* Assignment: The reply must consist of one number: how many lines of the data include the word "當您使用".

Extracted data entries
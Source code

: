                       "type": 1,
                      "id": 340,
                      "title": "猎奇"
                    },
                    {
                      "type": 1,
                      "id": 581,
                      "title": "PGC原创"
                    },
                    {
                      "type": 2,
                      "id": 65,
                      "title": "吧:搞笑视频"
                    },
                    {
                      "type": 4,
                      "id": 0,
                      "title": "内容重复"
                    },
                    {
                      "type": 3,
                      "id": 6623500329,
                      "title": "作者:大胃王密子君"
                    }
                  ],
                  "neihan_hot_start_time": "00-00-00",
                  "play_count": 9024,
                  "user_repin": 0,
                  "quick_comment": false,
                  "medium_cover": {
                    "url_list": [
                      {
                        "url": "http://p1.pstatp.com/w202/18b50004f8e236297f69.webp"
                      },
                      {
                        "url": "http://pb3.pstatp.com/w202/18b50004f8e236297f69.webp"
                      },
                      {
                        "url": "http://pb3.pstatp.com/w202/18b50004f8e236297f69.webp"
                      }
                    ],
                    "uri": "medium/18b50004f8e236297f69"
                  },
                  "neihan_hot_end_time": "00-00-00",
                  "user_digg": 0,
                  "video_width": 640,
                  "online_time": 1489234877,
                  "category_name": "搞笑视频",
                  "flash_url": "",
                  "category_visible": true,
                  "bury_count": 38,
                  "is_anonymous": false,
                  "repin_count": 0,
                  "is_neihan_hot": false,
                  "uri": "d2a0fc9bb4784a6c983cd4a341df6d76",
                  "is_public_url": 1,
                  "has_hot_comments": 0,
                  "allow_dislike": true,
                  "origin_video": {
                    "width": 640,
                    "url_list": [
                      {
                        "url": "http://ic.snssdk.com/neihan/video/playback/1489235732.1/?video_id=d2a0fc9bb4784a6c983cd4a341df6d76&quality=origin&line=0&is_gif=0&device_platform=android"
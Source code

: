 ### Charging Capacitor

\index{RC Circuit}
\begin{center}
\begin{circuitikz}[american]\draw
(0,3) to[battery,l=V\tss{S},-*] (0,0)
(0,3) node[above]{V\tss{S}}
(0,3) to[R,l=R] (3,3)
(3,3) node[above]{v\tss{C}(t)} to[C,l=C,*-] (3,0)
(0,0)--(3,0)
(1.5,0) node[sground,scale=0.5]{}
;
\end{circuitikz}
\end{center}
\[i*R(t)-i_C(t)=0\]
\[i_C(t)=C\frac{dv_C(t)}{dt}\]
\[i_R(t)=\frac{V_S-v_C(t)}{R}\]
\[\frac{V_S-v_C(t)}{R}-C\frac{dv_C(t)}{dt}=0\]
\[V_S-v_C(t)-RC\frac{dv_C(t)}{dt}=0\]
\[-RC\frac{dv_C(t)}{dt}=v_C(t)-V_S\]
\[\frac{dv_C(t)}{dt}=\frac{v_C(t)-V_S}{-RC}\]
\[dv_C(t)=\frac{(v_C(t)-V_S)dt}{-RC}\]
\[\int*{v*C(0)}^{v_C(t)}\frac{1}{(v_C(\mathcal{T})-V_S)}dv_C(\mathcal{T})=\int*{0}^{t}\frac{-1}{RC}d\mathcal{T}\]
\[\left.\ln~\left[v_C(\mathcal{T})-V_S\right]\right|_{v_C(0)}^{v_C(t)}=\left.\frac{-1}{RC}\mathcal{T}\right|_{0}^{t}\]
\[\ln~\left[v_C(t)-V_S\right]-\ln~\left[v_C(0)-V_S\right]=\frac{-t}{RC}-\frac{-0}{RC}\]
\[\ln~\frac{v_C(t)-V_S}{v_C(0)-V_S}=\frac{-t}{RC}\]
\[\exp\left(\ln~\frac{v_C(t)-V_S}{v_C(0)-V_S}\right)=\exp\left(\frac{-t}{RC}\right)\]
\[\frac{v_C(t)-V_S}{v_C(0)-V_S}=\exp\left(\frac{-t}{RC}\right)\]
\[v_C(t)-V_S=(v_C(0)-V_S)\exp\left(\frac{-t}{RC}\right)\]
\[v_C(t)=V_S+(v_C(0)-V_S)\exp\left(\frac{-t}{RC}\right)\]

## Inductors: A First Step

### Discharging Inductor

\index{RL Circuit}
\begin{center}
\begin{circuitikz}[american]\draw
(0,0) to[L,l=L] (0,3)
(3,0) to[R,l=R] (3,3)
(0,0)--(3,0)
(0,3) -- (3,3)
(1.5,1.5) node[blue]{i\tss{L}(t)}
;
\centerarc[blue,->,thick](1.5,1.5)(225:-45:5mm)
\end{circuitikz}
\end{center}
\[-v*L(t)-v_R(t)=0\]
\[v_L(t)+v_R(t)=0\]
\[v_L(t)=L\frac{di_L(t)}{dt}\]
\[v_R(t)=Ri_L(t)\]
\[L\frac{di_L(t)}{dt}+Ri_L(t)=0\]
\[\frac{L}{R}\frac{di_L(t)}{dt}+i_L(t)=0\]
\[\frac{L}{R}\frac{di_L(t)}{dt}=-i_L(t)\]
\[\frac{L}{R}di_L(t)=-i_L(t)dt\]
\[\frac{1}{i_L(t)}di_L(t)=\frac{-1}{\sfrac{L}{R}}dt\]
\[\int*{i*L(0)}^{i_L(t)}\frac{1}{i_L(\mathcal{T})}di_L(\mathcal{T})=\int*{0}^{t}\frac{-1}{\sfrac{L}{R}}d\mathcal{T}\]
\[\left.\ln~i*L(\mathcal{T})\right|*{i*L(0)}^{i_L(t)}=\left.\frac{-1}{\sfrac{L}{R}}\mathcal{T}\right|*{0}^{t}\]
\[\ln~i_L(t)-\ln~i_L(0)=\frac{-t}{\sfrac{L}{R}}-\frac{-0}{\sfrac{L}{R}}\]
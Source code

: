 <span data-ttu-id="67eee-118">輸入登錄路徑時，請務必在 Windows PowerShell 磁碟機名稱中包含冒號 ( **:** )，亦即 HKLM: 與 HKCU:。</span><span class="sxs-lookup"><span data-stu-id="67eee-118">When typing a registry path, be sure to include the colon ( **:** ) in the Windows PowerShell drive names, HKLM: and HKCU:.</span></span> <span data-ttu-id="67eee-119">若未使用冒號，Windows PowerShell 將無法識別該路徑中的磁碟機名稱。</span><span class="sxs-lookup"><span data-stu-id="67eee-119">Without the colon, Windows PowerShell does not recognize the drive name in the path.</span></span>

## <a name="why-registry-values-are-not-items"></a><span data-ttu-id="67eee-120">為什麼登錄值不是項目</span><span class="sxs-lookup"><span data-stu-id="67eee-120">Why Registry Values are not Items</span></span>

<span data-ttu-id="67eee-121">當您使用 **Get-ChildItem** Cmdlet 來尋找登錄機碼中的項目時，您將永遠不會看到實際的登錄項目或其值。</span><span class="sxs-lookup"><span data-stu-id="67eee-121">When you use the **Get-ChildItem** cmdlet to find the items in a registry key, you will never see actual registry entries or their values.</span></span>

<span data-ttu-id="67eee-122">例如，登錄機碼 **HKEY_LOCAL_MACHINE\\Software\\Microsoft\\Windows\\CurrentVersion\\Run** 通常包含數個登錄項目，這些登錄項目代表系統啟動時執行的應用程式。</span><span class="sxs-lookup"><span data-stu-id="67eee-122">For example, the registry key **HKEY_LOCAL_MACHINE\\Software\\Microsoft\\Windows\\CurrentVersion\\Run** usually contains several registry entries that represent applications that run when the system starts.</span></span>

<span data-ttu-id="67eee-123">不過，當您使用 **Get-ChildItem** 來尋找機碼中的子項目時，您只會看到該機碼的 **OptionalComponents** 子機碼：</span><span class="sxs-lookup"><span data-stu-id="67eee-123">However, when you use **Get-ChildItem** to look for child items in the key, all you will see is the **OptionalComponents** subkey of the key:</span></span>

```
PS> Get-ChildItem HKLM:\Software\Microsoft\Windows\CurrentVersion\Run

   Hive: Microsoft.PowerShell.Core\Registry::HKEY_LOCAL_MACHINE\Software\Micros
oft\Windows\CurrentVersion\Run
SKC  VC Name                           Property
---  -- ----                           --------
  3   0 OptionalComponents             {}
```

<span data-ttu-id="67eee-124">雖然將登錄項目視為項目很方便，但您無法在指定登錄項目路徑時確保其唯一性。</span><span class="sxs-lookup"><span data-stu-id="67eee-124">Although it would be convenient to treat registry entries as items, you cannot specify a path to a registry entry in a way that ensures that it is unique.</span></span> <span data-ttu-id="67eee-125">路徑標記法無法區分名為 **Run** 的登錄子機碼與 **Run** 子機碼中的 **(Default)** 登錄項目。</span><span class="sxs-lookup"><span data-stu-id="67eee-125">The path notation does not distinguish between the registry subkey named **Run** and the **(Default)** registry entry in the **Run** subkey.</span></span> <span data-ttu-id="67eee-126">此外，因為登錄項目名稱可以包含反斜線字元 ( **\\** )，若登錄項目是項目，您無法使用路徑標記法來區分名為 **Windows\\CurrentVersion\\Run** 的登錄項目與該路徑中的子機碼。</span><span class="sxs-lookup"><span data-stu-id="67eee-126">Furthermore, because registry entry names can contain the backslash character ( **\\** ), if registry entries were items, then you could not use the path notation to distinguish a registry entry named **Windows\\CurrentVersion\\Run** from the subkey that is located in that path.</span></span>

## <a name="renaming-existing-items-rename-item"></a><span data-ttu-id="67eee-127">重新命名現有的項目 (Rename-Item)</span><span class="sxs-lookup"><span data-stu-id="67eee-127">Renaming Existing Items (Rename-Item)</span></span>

* Exercise response: 2